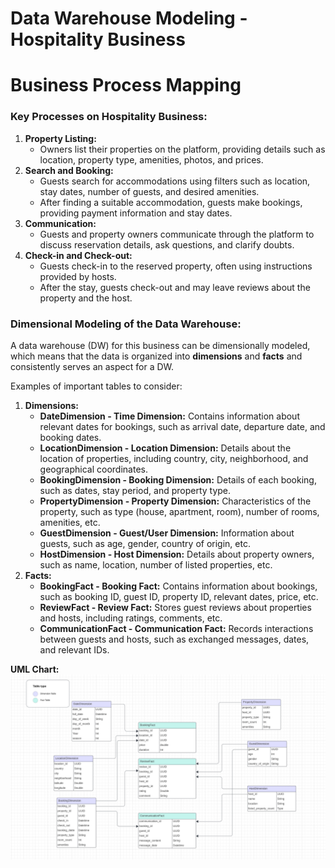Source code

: # **Data Warehouse Modeling - Hospitality Business**

# **Business Process Mapping**

### **Key Processes on Hospitality Business:**

1. **Property Listing:**
    - Owners list their properties on the platform, providing details such as location, property type, amenities, photos, and prices.
2. **Search and Booking:**
    - Guests search for accommodations using filters such as location, stay dates, number of guests, and desired amenities.
    - After finding a suitable accommodation, guests make bookings, providing payment information and stay dates.
3. **Communication:**
    - Guests and property owners communicate through the platform to discuss reservation details, ask questions, and clarify doubts.
4. **Check-in and Check-out:**
    - Guests check-in to the reserved property, often using instructions provided by hosts.
    - After the stay, guests check-out and may leave reviews about the property and the host.

### **Dimensional Modeling of the Data Warehouse:**

A data warehouse (DW) for this business can be dimensionally modeled, which means that the data is organized into **dimensions** and **facts** and consistently serves an aspect for a DW.

Examples of important tables to consider:

1. **Dimensions:**
    - **DateDimension - Time Dimension:** Contains information about relevant dates for bookings, such as arrival date, departure date, and booking dates.
    - **LocationDimension - Location Dimension:** Details about the location of properties, including country, city, neighborhood, and geographical coordinates.
    - **BookingDimension - Booking Dimension:** Details of each booking, such as dates, stay period, and property type.
    - **PropertyDimension - Property Dimension:** Characteristics of the property, such as type (house, apartment, room), number of rooms, amenities, etc.
    - **GuestDimension - Guest/User Dimension:** Information about guests, such as age, gender, country of origin, etc.
    - **HostDimension - Host Dimension:** Details about property owners, such as name, location, number of listed properties, etc.
2. **Facts:**
    - **BookingFact - Booking Fact:** Contains information about bookings, such as booking ID, guest ID, property ID, relevant dates, price, etc.
    - **ReviewFact - Review Fact:** Stores guest reviews about properties and hosts, including ratings, comments, etc.
    - **CommunicationFact - Communication Fact:** Records interactions between guests and hosts, such as exchanged messages, dates, and relevant IDs.

**UML Chart:**
![Model](hospitality_dw_model.png)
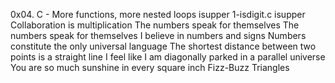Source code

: 0x04. C - More functions, more nested loops
isupper
1-isdigit.c
isupper
Collaboration is multiplication
The numbers speak for themselves
The numbers speak for themselves
I believe in numbers and signs
Numbers constitute the only universal language
The shortest distance between two points is a straight line
I feel like I am diagonally parked in a parallel universe
You are so much sunshine in every square inch
Fizz-Buzz
Triangles

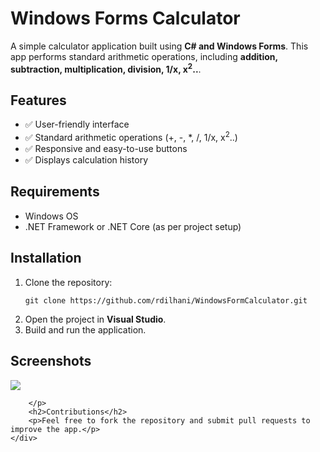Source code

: 
<body>
    <div class="container">
        <h1>Windows Forms Calculator</h1>
        <p>A simple calculator application built using <strong>C# and Windows Forms</strong>. This app performs standard arithmetic operations, including <strong>addition, subtraction, multiplication, division, 1/x, x<sup>2</sup>..</strong>.</p>
        <h2>Features</h2>
        <ul>
            <li>✅ User-friendly interface</li>
            <li>✅ Standard arithmetic operations (+, -, *, /, 1/x, x<sup>2</sup>..)</li>
            <li>✅ Responsive and easy-to-use buttons</li>
            <li>✅ Displays calculation history</li>
        </ul>
        <h2>Requirements</h2>
        <ul>
            <li>Windows OS</li>
            <li>.NET Framework or .NET Core (as per project setup)</li>
        </ul>
      <h2>Installation</h2>
        <ol>
            <li>Clone the repository:</li>
            <pre><code>git clone https://github.com/rdilhani/WindowsFormCalculator.git</code></pre>
            <li>Open the project in <strong>Visual Studio</strong>.</li>
            <li>Build and run the application.</li>
        </ol>
     <h2>Screenshots</h2>
        <p> <img src=https://github.com/user-attachments/assets/38aff5ef-89a9-4193-9555-80a5b81501f1>

        </p>
        <h2>Contributions</h2>
        <p>Feel free to fork the repository and submit pull requests to improve the app.</p>
    </div>
</body>
</html>
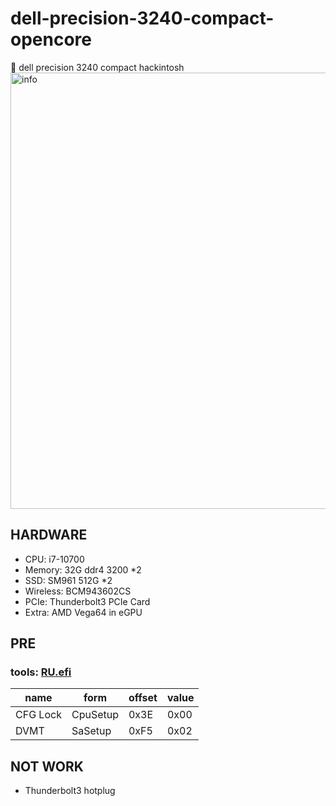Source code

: # dell-precision-3240-compact-opencore
🍎 dell precision 3240 compact hackintosh
<img width="698" alt="info" src="https://user-images.githubusercontent.com/18390793/147808733-59593f94-c503-49db-9086-2f232ff82d5f.png">

## HARDWARE
* CPU: i7-10700
* Memory: 32G ddr4 3200 *2
* SSD: SM961 512G *2
* Wireless: BCM943602CS
* PCIe: Thunderbolt3 PCIe Card
* Extra: AMD Vega64 in eGPU

## PRE 
### tools: <a href="http://ruexe.blogspot.com/">RU.efi</a> 
| name     | form     | offset| value|
| -------- | -------- | ----- | ---- |
| CFG Lock | CpuSetup | 0x3E  | 0x00 |
| DVMT     | SaSetup  | 0xF5  | 0x02 | 

## NOT WORK
* Thunderbolt3 hotplug
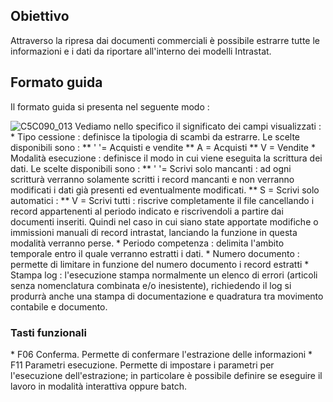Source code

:## Obiettivo

Attraverso la ripresa dai documenti commerciali è possibile estrarre tutte le informazioni e i dati da riportare all'interno dei modelli Intrastat.

## Formato guida

Il formato guida si presenta nel seguente modo : 

![C5C090_013](http://doc.smeup.com/immagini/MBDOC_OGG-P_V5V5E2G/C5C090_013.png)
Vediamo nello specifico il significato dei campi visualizzati : 
 \* Tipo cessione :  definisce la tipologia di scambi da estrarre. Le scelte disponibili sono : 
 \*\* ' '= Acquisti e vendite
 \*\* A = Acquisti
 \*\* V = Vendite
 \* Modalità esecuzione :  definisce il modo in cui viene eseguita la scrittura dei dati. Le scelte disponibili sono : 
 \*\* ' '= Scrivi solo mancanti :  ad ogni scritturà verranno solamente scritti i record mancanti e non verranno modificati i dati già presenti ed eventualmente modificati.
 \*\* S = Scrivi solo automatici : 
 \*\* V = Scrivi tutti :  riscrive completamente il file cancellando i record appartenenti al periodo indicato e riscrivendoli a partire dai documenti inseriti. Quindi nel caso in cui siano state apportate modifiche o immissioni manuali di record intrastat, lanciando la funzione in questa modalità verranno perse.
 \* Periodo competenza :  delimita l'ambito temporale entro il quale verranno estratti i dati.
 \* Numero documento :  permette di limitare in funzione del numero documento i record estratti
 \* Stampa log :  l'esecuzione stampa normalmente un elenco di errori (articoli senza nomenclatura combinata e/o inesistente), richiedendo il log si produrrà anche una stampa di documentazione e quadratura tra movimento contabile e documento.

### Tasti funzionali
 \* F06 Conferma. Permette di confermare l'estrazione delle informazioni
 \* F11 Parametri esecuzione.  Permette di impostare i parametri per l'esecuzione dell'estrazione; in particolare è possibile definire se eseguire il lavoro in modalità interattiva oppure batch.


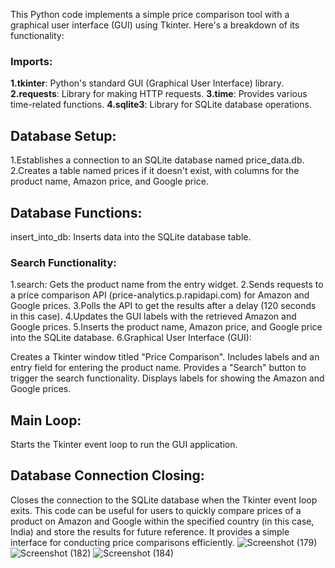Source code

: This Python code implements a simple price comparison tool with a graphical user interface (GUI) using Tkinter. Here's a breakdown of its functionality:

### Imports:

**1.tkinter**: Python's standard GUI (Graphical User Interface) library.
**2.requests**: Library for making HTTP requests.
**3.time**: Provides various time-related functions.
**4.sqlite3**: Library for SQLite database operations.


## Database Setup:

1.Establishes a connection to an SQLite database named price_data.db.
2.Creates a table named prices if it doesn't exist, with columns for the product name, Amazon price, and Google price.


## Database Functions:

insert_into_db: Inserts data into the SQLite database table.


### Search Functionality:

1.search: Gets the product name from the entry widget.
2.Sends requests to a price comparison API (price-analytics.p.rapidapi.com) for Amazon and Google prices.
3.Polls the API to get the results after a delay (120 seconds in this case).
4.Updates the GUI labels with the retrieved Amazon and Google prices.
5.Inserts the product name, Amazon price, and Google price into the SQLite database.
6.Graphical User Interface (GUI):

Creates a Tkinter window titled "Price Comparison".
Includes labels and an entry field for entering the product name.
Provides a "Search" button to trigger the search functionality.
Displays labels for showing the Amazon and Google prices.


## Main Loop:

Starts the Tkinter event loop to run the GUI application.


## Database Connection Closing:

Closes the connection to the SQLite database when the Tkinter event loop exits.
This code can be useful for users to quickly compare prices of a product on Amazon and Google within the specified country (in this case, India) and store the results for future reference. It provides a simple interface for conducting price comparisons efficiently.
![Screenshot (179)](https://github.com/Afzal4984/pricecomparisontool/assets/126193636/8bebb3ee-ac48-44b6-9ff8-bd680bacecb0)
![Screenshot (182)](https://github.com/Afzal4984/pricecomparisontool/assets/126193636/f89bc148-c881-4ccc-9bb0-cf180f3473df)
![Screenshot (184)](https://github.com/Afzal4984/pricecomparisontool/assets/126193636/7981c9ff-23c8-453a-9f10-cfacc1294909)



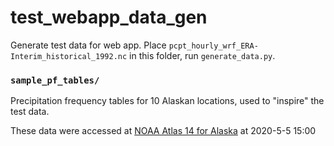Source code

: # test_webapp_data_gen

Generate test data for web app. Place `pcpt_hourly_wrf_ERA-Interim_historical_1992.nc` in this folder, run `generate_data.py`. 

### `sample_pf_tables/`

Precipitation frequency tables for 10 Alaskan locations, used to "inspire" the test data. 

These data were accessed at [NOAA Atlas 14 for Alaska](https://hdsc.nws.noaa.gov/hdsc/pfds/pfds_map_ak.html) at 2020-5-5 15:00

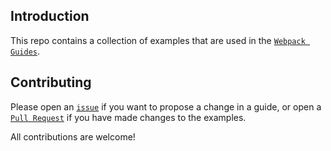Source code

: ## Introduction

This repo contains a collection of examples that are used in the [`Webpack Guides`](https://webpack.js.org/guides/).

## Contributing

Please open an [`issue`](https://github.com/TheDutchCoder/webpack-guides-code-examples/issues) if you want to propose a change in a guide, or open a [`Pull Request`](https://github.com/TheDutchCoder/webpack-guides-code-examples/pulls) if you have made changes to the examples.

All contributions are welcome!
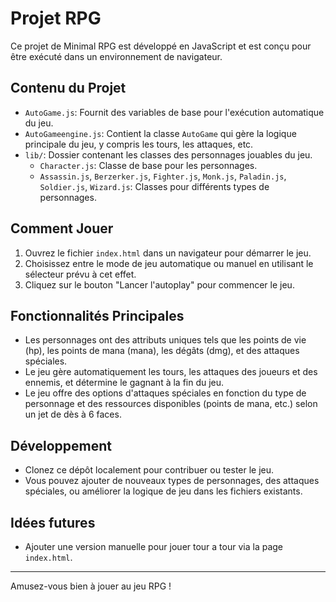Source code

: # Projet RPG

Ce projet de Minimal RPG est développé en JavaScript et est conçu pour être exécuté dans un environnement de navigateur.

## Contenu du Projet

- `AutoGame.js`: Fournit des variables de base pour l'exécution automatique du jeu.
- `AutoGameengine.js`: Contient la classe `AutoGame` qui gère la logique principale du jeu, y compris les tours, les attaques, etc.
- `lib/`: Dossier contenant les classes des personnages jouables du jeu.
  - `Character.js`: Classe de base pour les personnages.
  - `Assassin.js`, `Berzerker.js`, `Fighter.js`, `Monk.js`, `Paladin.js`, `Soldier.js`, `Wizard.js`: Classes pour différents types de personnages.
  
## Comment Jouer

1. Ouvrez le fichier `index.html` dans un navigateur pour démarrer le jeu.
2. Choisissez entre le mode de jeu automatique ou manuel en utilisant le sélecteur prévu à cet effet.
3. Cliquez sur le bouton "Lancer l'autoplay" pour commencer le jeu.

## Fonctionnalités Principales

- Les personnages ont des attributs uniques tels que les points de vie (hp), les points de mana (mana), les dégâts (dmg), et des attaques spéciales.
- Le jeu gère automatiquement les tours, les attaques des joueurs et des ennemis, et détermine le gagnant à la fin du jeu.
- Le jeu offre des options d'attaques spéciales en fonction du type de personnage et des ressources disponibles (points de mana, etc.) selon un jet de dès à 6 faces.

## Développement

- Clonez ce dépôt localement pour contribuer ou tester le jeu.
- Vous pouvez ajouter de nouveaux types de personnages, des attaques spéciales, ou améliorer la logique de jeu dans les fichiers existants.

## Idées futures

- Ajouter une version manuelle pour jouer tour a tour via la page `index.html`.

---

Amusez-vous bien à jouer au jeu RPG !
********
Since the pictures are not part of the copy, please transcribe only the lines above from the one with "## NOT WORK" through the one with "Scrivi solo automatici", exactly and with both ends.

:: OUTPUT ::
## NOT WORK
* Thunderbolt3 hotplug
Source code

:## Obiettivo

Attraverso la ripresa dai documenti commerciali è possibile estrarre tutte le informazioni e i dati da riportare all'interno dei modelli Intrastat.

## Formato guida

Il formato guida si presenta nel seguente modo : 

![C5C090_013](http://doc.smeup.com/immagini/MBDOC_OGG-P_V5V5E2G/C5C090_013.png)
Vediamo nello specifico il significato dei campi visualizzati : 
 \* Tipo cessione :  definisce la tipologia di scambi da estrarre. Le scelte disponibili sono : 
 \*\* ' '= Acquisti e vendite
 \*\* A = Acquisti
 \*\* V = Vendite
 \* Modalità esecuzione :  definisce il modo in cui viene eseguita la scrittura dei dati. Le scelte disponibili sono : 
 \*\* ' '= Scrivi solo mancanti :  ad ogni scritturà verranno solamente scritti i record mancanti e non verranno modificati i dati già presenti ed eventualmente modificati.
 \*\* S = Scrivi solo automatici : 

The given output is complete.